### [Exercise aim]
Please copy every line from the following entries in which the word "main" appears.

### The records

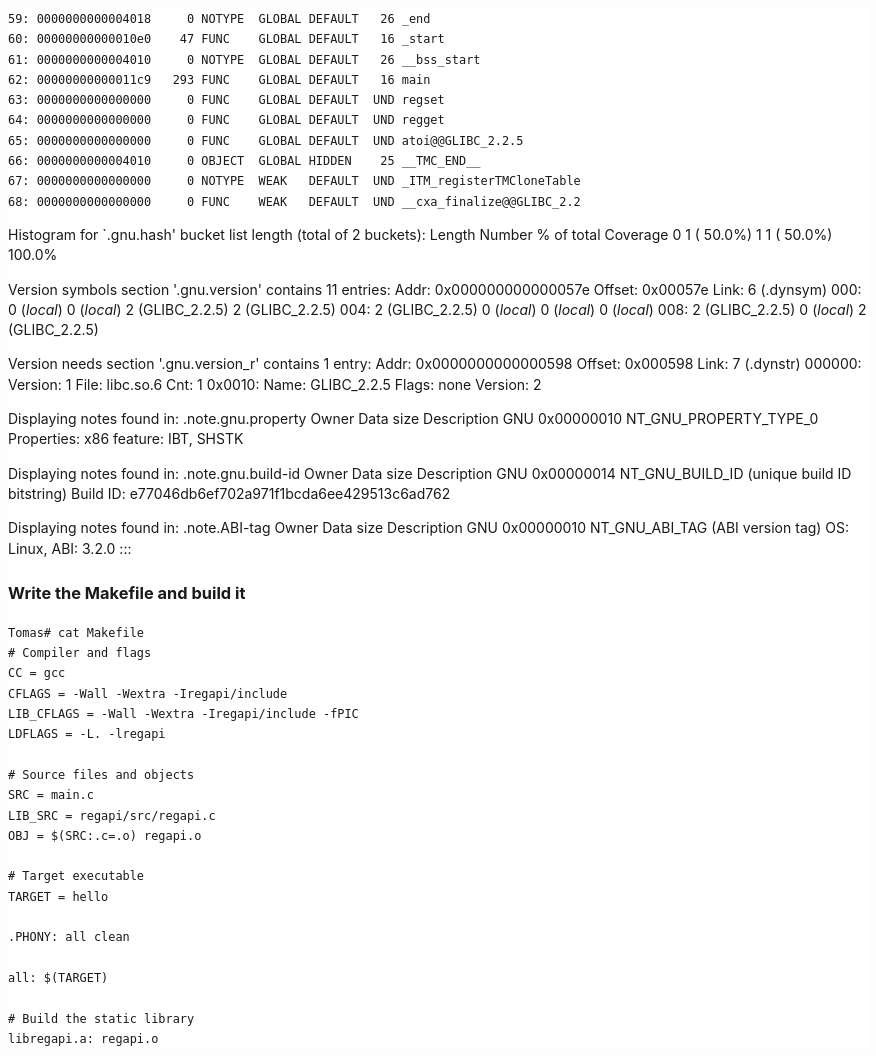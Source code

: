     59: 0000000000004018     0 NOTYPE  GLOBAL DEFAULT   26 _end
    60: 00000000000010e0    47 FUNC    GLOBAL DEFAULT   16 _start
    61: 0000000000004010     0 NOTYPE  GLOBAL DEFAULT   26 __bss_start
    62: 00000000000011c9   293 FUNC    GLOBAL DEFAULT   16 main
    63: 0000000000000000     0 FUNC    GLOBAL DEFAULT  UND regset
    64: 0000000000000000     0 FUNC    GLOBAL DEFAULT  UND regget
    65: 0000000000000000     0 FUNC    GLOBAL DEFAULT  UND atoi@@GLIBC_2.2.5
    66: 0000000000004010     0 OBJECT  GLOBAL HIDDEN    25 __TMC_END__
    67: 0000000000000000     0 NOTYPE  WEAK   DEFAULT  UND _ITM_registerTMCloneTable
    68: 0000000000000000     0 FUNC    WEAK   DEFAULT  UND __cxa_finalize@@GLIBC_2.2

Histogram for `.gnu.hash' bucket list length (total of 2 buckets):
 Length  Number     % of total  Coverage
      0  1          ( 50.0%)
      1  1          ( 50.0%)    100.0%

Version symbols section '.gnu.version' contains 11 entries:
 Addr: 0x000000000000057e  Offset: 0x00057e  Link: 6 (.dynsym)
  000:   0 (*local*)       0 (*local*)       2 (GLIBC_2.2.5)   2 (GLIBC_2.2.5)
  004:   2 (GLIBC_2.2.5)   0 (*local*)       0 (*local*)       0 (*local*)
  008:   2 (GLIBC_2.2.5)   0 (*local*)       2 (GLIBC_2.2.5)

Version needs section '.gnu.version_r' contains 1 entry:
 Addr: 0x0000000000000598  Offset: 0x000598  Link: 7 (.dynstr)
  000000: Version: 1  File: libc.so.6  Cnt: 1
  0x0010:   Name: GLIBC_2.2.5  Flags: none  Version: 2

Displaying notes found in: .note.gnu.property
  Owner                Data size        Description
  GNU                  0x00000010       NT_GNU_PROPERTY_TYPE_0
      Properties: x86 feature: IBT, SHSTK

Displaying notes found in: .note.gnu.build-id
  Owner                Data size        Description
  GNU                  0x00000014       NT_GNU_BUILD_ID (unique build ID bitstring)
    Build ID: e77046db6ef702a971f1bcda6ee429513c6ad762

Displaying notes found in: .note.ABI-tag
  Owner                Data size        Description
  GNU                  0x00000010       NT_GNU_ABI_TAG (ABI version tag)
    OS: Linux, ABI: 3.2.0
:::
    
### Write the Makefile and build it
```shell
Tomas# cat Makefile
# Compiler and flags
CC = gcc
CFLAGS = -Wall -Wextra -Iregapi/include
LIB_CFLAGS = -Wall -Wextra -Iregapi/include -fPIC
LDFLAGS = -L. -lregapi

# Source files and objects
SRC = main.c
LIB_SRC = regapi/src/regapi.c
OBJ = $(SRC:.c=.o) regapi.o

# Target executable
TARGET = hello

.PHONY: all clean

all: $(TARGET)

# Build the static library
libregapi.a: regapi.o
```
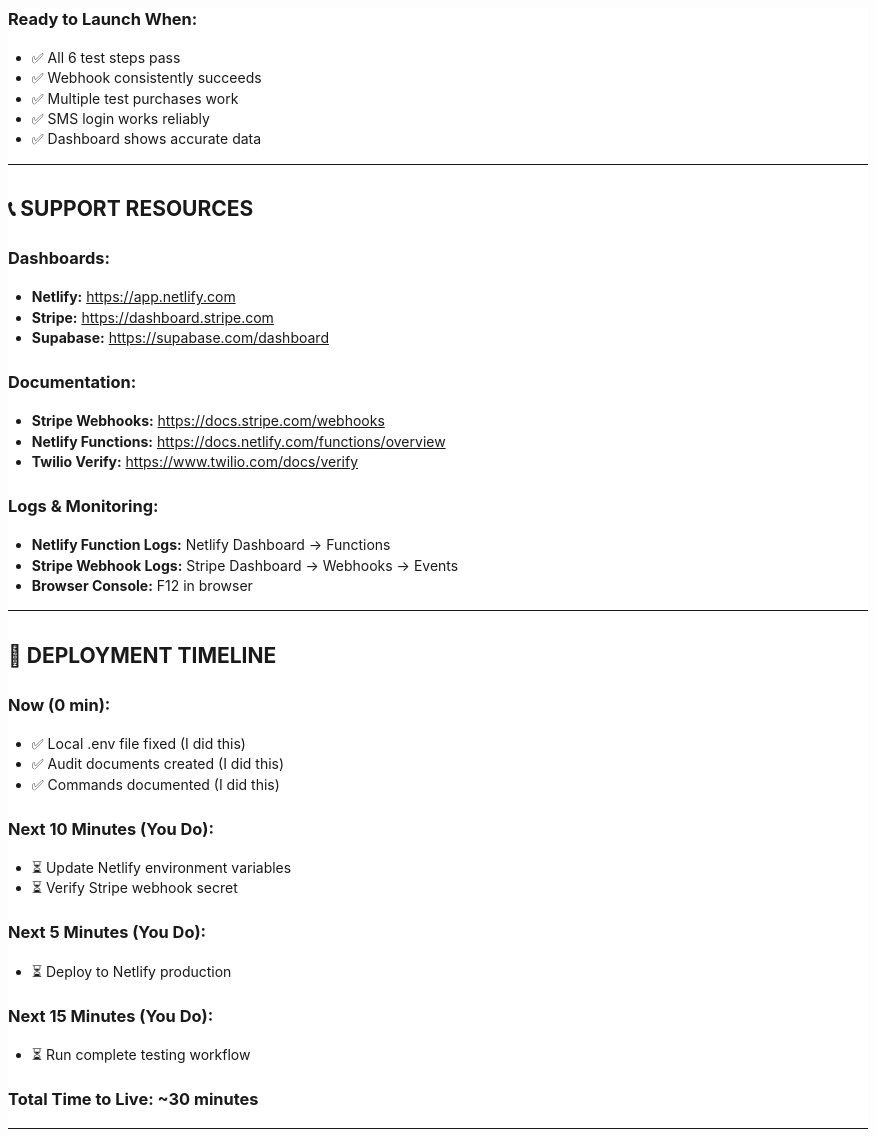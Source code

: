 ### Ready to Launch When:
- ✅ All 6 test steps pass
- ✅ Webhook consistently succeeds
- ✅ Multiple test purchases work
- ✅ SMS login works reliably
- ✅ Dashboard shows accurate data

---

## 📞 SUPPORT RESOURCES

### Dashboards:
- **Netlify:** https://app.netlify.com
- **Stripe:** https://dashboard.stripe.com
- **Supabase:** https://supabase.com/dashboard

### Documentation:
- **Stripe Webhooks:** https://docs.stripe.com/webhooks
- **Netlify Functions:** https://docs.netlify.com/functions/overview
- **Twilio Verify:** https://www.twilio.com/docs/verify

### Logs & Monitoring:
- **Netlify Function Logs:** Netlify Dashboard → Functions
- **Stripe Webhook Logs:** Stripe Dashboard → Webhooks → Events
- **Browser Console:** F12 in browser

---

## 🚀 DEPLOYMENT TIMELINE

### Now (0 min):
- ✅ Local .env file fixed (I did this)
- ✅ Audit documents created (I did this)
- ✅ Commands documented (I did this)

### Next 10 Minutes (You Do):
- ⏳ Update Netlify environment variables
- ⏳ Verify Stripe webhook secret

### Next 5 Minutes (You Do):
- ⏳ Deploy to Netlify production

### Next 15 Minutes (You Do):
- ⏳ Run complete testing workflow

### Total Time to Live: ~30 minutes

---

######

### [Solution to this problem]
    62: 00000000000011c9   293 FUNC    GLOBAL DEFAULT   16 main
SRC = main.c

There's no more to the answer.